--- START ---
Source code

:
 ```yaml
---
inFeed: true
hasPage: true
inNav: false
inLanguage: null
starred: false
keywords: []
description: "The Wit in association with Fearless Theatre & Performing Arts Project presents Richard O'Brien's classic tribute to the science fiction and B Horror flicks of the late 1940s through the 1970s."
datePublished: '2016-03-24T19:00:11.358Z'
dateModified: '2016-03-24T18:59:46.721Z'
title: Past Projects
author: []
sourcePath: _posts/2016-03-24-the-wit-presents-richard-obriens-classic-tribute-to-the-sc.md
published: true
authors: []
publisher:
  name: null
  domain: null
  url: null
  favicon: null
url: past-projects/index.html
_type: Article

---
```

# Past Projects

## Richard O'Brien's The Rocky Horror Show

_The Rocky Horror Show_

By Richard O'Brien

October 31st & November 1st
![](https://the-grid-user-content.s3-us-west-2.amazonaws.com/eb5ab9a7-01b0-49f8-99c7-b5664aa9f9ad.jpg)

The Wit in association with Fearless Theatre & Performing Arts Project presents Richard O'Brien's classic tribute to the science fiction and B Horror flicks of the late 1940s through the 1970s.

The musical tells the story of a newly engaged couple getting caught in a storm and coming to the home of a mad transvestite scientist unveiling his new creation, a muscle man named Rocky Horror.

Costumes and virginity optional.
--- END ---
PROBLEM DESCRIPTION. Copy the data above in full, exactly as it reads.

ANSWER BOX.
Source code

:
 ```yaml
---
inFeed: true
hasPage: true
inNav: false
inLanguage: null
starred: false
keywords: []
description: "The Wit in association with Fearless Theatre & Performing Arts Project presents Richard O'Brien's classic tribute to the science fiction and B Horror flicks of the late 1940s through the 1970s."
datePublished: '2016-03-24T19:00:11.358Z'
dateModified: '2016-03-24T18:59:46.721Z'
title: Past Projects
author: []
sourcePath: _posts/2016-03-24-the-wit-presents-richard-obriens-classic-tribute-to-the-sc.md
published: true
authors: []
publisher:
  name: null
  domain: null
  url: null
  favicon: null
url: past-projects/index.html
_type: Article

---
```

# Past Projects

## Richard O'Brien's The Rocky Horror Show

_The Rocky Horror Show_

By Richard O'Brien

October 31st & November 1st
![](https://the-grid-user-content.s3-us-west-2.amazonaws.com/eb5ab9a7-01b0-49f8-99c7-b5664aa9f9ad.jpg)

The Wit in association with Fearless Theatre & Performing Arts Project presents Richard O'Brien's classic tribute to the science fiction and B Horror flicks of the late 1940s through the 1970s.

The musical tells the story of a newly engaged couple getting caught in a storm and coming to the home of a mad transvestite scientist unveiling his new creation, a muscle man named Rocky Horror.

Costumes and virginity optional.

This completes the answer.